P ernissi est une petite ville que la guerre civile avait jusqu'à présent épargnée. Mais aujourd'hui, les forces armées du pays sont à ses portes pour poursuivre et combattre les patriotes rebelles considérés par le gouvernement comme des traîtres. Médecin et membre du conseil municipal de cette commune, Juliana Brovic, dans un rôle improvisé de médiateur, va se battre de toutes ses forces pour que la cohabitation soit possible et qu'elle perdure dans un climat de paix. Mais, incapable de maîtriser tous les paramètres, la situation va vite lui échapper.

À l'image des violents heurts qui ont déchiré l'ex-Yougoslavie dans les années 90, des événements dramatiques qui ont secoué l'Ukraine ou plus récemment ceux à l'origine de la chute de la Syrie, Sylvain Runberg (Hammerfall, Orbital) se penche avec minutie sur un conflit en analysant les rapports qui opposent et divisent les forces légitimistes d'un État vis-à-vis de sa population.
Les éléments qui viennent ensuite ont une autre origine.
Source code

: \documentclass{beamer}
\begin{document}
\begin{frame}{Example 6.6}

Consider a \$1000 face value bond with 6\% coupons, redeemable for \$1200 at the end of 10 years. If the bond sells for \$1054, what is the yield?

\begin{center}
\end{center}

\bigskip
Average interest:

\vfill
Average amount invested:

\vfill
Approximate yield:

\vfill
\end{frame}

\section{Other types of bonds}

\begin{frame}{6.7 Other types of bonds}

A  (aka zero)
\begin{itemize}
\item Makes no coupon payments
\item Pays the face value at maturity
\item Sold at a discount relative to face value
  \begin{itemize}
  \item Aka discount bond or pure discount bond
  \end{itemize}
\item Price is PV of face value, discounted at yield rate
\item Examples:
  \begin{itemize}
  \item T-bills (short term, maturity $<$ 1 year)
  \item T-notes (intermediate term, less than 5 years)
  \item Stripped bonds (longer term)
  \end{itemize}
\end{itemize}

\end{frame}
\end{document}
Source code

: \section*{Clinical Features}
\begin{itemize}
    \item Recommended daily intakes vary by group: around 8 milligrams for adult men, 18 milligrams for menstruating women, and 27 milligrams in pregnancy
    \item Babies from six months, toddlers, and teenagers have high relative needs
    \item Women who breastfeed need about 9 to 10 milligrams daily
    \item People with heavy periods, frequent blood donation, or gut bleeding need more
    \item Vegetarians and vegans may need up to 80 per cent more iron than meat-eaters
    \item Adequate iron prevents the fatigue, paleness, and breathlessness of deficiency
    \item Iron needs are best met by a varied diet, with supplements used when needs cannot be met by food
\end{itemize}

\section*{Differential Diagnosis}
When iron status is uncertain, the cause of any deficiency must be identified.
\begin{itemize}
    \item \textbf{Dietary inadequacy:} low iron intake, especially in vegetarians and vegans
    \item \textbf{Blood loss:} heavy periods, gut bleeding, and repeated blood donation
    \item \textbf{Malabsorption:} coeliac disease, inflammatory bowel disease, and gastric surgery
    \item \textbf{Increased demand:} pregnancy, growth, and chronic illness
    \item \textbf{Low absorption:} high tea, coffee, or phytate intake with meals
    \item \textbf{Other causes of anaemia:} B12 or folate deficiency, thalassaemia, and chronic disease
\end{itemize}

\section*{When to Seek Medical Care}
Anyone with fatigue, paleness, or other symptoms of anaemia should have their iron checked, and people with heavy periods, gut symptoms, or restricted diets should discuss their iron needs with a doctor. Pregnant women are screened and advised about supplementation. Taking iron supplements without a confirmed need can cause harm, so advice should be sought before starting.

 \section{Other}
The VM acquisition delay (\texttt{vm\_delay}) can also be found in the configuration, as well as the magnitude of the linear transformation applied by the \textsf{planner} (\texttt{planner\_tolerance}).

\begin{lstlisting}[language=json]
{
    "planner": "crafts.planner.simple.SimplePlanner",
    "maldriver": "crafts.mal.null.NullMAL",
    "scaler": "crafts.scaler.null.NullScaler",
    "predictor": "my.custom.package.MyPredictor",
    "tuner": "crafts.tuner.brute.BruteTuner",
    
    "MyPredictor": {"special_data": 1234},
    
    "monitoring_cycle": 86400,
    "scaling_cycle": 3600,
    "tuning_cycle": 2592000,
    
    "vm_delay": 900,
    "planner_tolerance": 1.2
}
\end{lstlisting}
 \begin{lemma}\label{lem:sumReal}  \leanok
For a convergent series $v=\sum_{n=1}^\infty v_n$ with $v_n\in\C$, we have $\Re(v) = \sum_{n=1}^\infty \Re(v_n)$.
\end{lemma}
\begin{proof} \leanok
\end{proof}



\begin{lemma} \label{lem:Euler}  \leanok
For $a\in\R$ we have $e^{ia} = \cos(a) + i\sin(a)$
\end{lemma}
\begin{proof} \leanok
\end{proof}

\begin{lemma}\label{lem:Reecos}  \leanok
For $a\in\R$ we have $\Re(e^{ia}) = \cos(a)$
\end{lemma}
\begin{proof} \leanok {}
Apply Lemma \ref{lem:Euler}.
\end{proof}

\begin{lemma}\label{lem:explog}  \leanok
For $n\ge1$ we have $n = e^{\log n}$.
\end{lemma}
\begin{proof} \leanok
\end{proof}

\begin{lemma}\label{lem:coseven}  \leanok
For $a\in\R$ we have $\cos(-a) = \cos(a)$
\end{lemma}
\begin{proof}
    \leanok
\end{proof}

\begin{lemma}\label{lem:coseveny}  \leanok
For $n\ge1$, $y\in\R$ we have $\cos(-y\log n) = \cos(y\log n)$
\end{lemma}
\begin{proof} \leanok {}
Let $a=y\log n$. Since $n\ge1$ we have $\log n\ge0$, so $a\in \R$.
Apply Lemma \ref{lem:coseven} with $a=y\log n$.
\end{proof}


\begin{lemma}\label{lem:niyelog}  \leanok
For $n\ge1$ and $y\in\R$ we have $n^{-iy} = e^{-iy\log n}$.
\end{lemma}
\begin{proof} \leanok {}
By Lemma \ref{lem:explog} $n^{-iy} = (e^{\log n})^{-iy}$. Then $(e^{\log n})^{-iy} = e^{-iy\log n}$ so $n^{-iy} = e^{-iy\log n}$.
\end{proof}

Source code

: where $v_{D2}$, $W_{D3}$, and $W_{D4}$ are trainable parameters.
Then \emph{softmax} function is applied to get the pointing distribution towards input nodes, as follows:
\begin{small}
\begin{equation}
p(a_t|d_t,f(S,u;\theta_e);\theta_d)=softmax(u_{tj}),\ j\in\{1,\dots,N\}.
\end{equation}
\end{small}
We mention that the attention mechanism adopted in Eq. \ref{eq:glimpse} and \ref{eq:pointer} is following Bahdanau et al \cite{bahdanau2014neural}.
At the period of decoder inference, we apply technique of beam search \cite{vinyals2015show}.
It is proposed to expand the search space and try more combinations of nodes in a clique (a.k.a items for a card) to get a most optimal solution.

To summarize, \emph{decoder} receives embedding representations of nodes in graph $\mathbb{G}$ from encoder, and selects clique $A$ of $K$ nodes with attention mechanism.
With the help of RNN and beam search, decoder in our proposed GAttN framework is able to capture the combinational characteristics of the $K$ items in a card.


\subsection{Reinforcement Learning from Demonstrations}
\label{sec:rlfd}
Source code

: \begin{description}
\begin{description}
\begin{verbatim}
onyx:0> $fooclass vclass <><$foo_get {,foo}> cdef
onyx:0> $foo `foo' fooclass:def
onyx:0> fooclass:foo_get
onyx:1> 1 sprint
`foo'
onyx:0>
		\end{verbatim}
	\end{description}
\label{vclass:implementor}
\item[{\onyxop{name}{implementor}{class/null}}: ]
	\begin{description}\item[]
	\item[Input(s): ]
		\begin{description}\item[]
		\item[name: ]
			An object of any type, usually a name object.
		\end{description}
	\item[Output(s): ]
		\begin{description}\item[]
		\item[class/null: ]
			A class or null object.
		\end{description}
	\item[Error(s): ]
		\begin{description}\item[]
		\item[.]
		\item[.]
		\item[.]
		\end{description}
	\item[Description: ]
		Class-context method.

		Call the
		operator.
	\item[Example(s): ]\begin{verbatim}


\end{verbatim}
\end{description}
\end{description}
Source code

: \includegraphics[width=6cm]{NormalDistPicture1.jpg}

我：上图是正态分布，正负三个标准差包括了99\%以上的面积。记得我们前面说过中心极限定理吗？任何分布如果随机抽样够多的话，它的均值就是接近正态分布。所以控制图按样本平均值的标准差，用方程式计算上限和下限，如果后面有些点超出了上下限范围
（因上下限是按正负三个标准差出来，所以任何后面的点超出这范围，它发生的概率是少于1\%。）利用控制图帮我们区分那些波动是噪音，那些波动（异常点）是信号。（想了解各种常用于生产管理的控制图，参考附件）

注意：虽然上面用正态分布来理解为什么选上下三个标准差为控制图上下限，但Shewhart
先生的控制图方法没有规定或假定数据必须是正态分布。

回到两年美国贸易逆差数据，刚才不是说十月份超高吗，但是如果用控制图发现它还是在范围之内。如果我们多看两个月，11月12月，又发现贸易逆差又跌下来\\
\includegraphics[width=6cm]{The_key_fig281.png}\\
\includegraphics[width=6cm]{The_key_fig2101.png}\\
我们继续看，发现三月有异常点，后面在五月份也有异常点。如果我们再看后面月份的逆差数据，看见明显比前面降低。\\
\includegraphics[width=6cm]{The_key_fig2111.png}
Pour que le lecteur puisse s'approprier les lieux et s'identifier au mieux avec les personnages concernés, l'auteur a délibérément choisi de rester vague en n'apportant aucune précision quant à l'endroit où il a choisi de dérouler son action. Grâce à un travail d'investigation poussé que ce soit au contact d'anciennes victimes ou dans les études de documents d'archives, il a pu disséquer et retranscrire les différentes étapes qui conduisent une nation à sa propre déchéance. Mission accomplie, Lignes de fronts permet de suivre explicitement tout ce processus à travers les yeux d'une famille entière et de quelques habitants, qui peu à peu, par la force des choses, entrent en résistance contre un oppresseur interne et de taille. Ce premier volume poignant s'attache à exposer les tensions, les manipulations psychologiques et leurs premières conséquences, au détriment de scènes d'action et de batailles moins nombreuses.

Influence ou simple coïncidence, le dessin de Joan Urgell (Trahie, Dead life) renifle le "Boucq" à plein nez en s'apparentant au graphisme particulier et reconnu de l'auteur de Bouche du diable et de la série Bouncer. Dans un style réaliste, engageant et d'une grande maturité, il illustre le propos du scénariste de la meilleure des façons qui soit en rendant des faciès qui transpirent l'inquiétude et la peur, le tout, sur des décors pour la plupart plus vrais que nature. Les contours appuyés opérés sur ses petits bonhommes apportent un relief très appréciable sur des couleurs qui demeurent sensiblement dans les mêmes tons clairs.

À l'inverse d'un titre très évocateur, Clivages est suffisamment costaud et armé pour rassembler un nombre conséquent de sympathisants.